Records from a data source:
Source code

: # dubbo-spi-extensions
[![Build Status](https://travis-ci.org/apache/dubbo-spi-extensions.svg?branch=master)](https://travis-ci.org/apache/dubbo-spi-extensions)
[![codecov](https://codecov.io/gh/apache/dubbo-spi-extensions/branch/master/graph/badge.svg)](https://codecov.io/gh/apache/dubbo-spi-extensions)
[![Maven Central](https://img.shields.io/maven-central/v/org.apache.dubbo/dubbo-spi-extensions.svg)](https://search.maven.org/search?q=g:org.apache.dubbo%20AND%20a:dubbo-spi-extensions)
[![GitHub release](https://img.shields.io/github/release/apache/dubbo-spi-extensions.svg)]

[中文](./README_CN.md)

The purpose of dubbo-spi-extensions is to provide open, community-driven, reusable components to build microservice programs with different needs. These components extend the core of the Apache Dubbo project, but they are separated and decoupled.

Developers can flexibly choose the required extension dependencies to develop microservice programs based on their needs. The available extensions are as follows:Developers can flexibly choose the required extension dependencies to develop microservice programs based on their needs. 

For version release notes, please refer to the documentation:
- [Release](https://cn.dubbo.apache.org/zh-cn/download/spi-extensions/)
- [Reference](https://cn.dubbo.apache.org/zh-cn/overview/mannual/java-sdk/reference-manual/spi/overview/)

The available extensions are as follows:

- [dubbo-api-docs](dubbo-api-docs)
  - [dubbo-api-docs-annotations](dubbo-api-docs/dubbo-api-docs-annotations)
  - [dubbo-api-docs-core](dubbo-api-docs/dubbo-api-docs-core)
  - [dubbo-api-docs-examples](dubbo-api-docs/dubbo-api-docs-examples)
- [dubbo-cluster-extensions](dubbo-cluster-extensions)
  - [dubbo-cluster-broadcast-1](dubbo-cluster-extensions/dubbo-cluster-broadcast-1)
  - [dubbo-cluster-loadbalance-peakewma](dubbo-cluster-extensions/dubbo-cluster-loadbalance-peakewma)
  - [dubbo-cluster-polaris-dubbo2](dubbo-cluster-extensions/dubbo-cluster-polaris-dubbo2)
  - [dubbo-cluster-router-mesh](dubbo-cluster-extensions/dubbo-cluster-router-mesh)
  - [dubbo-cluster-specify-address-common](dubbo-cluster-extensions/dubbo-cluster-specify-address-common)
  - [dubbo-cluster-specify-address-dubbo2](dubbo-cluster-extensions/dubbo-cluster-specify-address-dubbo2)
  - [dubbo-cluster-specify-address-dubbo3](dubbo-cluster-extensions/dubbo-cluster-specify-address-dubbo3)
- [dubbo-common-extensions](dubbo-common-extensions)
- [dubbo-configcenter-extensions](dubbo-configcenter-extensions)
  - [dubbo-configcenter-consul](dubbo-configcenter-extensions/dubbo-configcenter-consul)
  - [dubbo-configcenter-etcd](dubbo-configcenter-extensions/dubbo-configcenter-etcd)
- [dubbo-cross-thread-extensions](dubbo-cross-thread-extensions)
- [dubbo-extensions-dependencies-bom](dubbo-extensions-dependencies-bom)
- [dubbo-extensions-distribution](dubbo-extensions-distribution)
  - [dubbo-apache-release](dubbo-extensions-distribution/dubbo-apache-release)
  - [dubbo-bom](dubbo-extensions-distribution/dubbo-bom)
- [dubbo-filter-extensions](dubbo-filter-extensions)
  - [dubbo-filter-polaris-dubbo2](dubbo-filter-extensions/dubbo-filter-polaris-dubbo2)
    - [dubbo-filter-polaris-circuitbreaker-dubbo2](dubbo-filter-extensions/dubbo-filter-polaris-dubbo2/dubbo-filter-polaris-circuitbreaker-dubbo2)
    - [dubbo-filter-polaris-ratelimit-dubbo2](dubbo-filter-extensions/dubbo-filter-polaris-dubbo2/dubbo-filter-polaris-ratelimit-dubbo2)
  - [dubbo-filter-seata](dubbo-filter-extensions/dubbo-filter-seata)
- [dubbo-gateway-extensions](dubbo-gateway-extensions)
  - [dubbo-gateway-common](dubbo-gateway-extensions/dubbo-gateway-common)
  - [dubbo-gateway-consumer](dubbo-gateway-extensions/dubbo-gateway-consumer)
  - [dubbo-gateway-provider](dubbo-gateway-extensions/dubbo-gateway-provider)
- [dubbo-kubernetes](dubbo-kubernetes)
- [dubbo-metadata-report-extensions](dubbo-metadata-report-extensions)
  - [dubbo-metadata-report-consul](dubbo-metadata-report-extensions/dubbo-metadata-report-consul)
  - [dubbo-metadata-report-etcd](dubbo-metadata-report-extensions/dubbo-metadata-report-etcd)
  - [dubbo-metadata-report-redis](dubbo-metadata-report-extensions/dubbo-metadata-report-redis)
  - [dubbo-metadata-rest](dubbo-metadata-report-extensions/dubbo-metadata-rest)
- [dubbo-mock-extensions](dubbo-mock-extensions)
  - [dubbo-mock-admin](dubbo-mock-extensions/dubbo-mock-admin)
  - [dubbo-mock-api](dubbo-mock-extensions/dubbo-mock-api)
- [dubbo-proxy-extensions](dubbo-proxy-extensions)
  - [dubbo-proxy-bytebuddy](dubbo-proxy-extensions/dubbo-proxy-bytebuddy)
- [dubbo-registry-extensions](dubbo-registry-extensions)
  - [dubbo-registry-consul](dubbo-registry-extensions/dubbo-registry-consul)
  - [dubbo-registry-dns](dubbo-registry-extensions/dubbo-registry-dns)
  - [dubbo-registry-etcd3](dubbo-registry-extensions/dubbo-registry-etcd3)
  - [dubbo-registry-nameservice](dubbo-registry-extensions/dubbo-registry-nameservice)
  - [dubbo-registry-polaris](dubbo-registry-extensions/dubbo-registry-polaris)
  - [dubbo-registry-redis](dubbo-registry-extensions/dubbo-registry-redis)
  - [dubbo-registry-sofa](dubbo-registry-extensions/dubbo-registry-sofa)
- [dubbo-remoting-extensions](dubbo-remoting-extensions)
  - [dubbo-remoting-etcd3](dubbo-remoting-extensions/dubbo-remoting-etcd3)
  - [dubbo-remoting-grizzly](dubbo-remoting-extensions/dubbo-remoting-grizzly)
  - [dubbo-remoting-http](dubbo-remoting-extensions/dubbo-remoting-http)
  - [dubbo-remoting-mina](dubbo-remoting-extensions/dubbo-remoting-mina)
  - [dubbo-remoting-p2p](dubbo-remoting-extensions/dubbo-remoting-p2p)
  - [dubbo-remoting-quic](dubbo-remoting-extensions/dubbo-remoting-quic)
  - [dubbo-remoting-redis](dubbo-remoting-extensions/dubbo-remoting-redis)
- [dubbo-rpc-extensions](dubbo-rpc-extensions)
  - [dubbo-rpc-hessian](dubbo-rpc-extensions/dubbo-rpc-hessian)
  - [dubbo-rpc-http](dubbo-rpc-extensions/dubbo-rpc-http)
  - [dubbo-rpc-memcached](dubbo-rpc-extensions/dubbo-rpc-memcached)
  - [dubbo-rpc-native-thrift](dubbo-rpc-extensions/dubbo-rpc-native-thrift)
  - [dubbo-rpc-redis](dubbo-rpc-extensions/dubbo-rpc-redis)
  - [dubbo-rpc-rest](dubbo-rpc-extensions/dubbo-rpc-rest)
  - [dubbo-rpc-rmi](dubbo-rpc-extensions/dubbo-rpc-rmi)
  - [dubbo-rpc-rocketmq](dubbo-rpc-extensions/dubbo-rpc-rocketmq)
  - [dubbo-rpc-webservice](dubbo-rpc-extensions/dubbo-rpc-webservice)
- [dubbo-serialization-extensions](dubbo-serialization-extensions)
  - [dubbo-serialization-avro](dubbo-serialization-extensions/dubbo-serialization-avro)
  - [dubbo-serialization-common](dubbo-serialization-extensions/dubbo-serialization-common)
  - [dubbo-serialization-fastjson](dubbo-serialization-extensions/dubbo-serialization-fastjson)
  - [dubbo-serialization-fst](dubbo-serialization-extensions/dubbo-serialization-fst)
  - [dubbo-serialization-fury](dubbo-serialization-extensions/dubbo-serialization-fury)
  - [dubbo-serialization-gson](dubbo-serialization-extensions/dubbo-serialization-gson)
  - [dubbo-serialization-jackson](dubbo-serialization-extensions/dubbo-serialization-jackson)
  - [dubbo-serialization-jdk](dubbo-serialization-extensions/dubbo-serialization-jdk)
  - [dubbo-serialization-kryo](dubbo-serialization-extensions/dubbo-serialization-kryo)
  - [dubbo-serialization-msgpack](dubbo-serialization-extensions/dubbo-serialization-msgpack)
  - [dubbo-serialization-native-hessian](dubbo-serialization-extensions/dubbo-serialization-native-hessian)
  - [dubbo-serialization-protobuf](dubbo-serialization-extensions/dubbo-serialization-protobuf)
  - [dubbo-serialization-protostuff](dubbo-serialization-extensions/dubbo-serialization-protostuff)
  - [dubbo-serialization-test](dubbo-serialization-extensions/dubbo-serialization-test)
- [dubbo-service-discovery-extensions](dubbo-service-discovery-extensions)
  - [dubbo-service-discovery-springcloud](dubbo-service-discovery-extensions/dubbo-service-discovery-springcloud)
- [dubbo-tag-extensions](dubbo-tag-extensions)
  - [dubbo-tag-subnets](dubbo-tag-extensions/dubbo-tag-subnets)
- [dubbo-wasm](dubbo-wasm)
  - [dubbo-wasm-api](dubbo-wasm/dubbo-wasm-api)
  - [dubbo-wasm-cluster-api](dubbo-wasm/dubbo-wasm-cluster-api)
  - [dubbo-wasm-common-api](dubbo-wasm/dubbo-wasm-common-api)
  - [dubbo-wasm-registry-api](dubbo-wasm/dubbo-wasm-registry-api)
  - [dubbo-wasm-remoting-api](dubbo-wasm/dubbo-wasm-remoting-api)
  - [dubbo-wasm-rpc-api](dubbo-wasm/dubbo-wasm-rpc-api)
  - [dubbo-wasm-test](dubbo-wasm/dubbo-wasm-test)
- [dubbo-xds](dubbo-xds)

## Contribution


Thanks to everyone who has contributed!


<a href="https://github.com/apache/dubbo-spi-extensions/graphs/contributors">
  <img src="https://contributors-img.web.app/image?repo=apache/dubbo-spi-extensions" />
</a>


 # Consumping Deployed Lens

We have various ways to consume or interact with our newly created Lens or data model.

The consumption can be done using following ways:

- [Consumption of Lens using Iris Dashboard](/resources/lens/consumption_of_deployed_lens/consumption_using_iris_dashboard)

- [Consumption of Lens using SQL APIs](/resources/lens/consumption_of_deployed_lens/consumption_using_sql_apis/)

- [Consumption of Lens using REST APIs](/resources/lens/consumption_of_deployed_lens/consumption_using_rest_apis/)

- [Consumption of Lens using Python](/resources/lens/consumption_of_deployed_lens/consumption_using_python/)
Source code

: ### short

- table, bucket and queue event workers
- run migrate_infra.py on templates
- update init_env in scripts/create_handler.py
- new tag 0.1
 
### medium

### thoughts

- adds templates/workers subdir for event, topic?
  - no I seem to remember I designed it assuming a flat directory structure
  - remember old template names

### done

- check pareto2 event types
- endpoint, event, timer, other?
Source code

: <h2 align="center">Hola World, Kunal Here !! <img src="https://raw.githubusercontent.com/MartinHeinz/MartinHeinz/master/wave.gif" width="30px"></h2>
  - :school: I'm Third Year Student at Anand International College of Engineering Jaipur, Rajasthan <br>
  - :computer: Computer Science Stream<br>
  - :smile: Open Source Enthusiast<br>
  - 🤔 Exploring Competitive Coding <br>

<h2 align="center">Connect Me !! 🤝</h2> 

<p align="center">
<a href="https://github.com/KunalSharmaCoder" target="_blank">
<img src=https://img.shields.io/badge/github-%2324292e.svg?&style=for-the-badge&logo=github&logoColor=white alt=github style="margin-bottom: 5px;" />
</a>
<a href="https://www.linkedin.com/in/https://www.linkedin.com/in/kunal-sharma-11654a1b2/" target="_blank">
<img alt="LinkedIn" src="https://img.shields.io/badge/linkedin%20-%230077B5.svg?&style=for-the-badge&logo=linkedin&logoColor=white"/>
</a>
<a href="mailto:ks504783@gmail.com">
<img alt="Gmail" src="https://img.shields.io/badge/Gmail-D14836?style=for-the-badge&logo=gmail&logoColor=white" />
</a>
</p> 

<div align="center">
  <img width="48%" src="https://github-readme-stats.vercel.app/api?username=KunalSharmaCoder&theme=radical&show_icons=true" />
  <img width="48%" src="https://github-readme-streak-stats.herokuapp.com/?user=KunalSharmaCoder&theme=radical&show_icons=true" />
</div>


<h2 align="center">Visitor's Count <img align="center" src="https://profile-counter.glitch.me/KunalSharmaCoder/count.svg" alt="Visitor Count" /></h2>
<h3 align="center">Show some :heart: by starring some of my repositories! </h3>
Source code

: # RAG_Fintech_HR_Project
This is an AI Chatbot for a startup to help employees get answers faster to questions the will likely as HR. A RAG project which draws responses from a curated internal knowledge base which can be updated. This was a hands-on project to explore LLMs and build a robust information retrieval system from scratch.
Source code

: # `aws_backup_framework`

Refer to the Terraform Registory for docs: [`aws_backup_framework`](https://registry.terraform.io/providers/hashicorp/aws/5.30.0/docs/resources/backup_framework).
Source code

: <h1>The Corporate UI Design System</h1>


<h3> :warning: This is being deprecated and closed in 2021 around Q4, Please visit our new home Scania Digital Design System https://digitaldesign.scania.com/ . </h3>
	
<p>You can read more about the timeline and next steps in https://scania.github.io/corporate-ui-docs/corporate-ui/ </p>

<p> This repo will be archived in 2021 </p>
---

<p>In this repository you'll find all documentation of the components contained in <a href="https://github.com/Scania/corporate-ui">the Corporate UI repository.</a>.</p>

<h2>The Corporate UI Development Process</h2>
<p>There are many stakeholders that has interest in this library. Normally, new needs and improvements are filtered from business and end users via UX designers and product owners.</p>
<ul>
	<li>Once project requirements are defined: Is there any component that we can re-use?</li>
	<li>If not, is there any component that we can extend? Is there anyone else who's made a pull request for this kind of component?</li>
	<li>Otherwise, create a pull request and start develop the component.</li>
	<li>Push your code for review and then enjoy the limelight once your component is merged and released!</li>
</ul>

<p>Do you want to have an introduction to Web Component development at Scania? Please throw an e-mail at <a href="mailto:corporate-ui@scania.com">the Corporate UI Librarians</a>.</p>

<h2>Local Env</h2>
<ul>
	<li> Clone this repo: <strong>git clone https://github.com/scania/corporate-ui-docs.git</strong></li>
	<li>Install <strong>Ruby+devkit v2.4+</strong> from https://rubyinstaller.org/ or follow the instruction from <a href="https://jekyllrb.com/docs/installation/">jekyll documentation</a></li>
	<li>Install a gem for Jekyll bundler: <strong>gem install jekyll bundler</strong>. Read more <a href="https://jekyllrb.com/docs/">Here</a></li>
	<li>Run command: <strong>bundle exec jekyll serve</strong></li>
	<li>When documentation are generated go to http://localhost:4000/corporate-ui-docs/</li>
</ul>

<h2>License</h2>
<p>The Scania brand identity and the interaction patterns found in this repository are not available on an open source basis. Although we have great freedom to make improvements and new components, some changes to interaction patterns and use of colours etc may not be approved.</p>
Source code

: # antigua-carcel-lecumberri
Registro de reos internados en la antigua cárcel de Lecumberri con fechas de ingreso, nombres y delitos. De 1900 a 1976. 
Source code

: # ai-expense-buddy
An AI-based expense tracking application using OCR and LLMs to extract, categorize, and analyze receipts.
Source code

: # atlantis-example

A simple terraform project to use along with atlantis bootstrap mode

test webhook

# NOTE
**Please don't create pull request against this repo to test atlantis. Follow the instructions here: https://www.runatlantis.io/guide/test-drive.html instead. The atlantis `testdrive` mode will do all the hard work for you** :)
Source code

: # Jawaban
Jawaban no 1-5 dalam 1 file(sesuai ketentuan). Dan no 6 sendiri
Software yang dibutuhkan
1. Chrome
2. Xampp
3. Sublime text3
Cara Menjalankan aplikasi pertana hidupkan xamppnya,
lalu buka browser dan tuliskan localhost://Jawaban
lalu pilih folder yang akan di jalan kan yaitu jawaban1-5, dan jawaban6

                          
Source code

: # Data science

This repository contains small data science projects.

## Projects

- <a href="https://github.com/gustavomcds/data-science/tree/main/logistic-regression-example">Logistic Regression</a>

Task objective:
Print, without alteration, only the lines above between the one holding "- [dubbo-rpc-rmi](dubbo-rpc-extensions/dubbo-rpc-rmi)" and the one holding "- [dubbo-wasm-registry-api](dubbo-wasm/dubbo-wasm-registry-api)", inclusive.

Reply to the exercise:
  - [dubbo-rpc-rmi](dubbo-rpc-extensions/dubbo-rpc-rmi)
  - [dubbo-rpc-rocketmq](dubbo-rpc-extensions/dubbo-rpc-rocketmq)
  - [dubbo-rpc-webservice](dubbo-rpc-extensions/dubbo-rpc-webservice)
- [dubbo-serialization-extensions](dubbo-serialization-extensions)
  - [dubbo-serialization-avro](dubbo-serialization-extensions/dubbo-serialization-avro)
  - [dubbo-serialization-common](dubbo-serialization-extensions/dubbo-serialization-common)
  - [dubbo-serialization-fastjson](dubbo-serialization-extensions/dubbo-serialization-fastjson)
  - [dubbo-serialization-fst](dubbo-serialization-extensions/dubbo-serialization-fst)
  - [dubbo-serialization-fury](dubbo-serialization-extensions/dubbo-serialization-fury)
  - [dubbo-serialization-gson](dubbo-serialization-extensions/dubbo-serialization-gson)
  - [dubbo-serialization-jackson](dubbo-serialization-extensions/dubbo-serialization-jackson)
  - [dubbo-serialization-jdk](dubbo-serialization-extensions/dubbo-serialization-jdk)
  - [dubbo-serialization-kryo](dubbo-serialization-extensions/dubbo-serialization-kryo)
  - [dubbo-serialization-msgpack](dubbo-serialization-extensions/dubbo-serialization-msgpack)
  - [dubbo-serialization-native-hessian](dubbo-serialization-extensions/dubbo-serialization-native-hessian)
  - [dubbo-serialization-protobuf](dubbo-serialization-extensions/dubbo-serialization-protobuf)
  - [dubbo-serialization-protostuff](dubbo-serialization-extensions/dubbo-serialization-protostuff)
  - [dubbo-serialization-test](dubbo-serialization-extensions/dubbo-serialization-test)
- [dubbo-service-discovery-extensions](dubbo-service-discovery-extensions)
  - [dubbo-service-discovery-springcloud](dubbo-service-discovery-extensions/dubbo-service-discovery-springcloud)
- [dubbo-tag-extensions](dubbo-tag-extensions)
  - [dubbo-tag-subnets](dubbo-tag-extensions/dubbo-tag-subnets)
- [dubbo-wasm](dubbo-wasm)
  - [dubbo-wasm-api](dubbo-wasm/dubbo-wasm-api)
  - [dubbo-wasm-cluster-api](dubbo-wasm/dubbo-wasm-cluster-api)
  - [dubbo-wasm-common-api](dubbo-wasm/dubbo-wasm-common-api)
  - [dubbo-wasm-registry-api](dubbo-wasm/dubbo-wasm-registry-api)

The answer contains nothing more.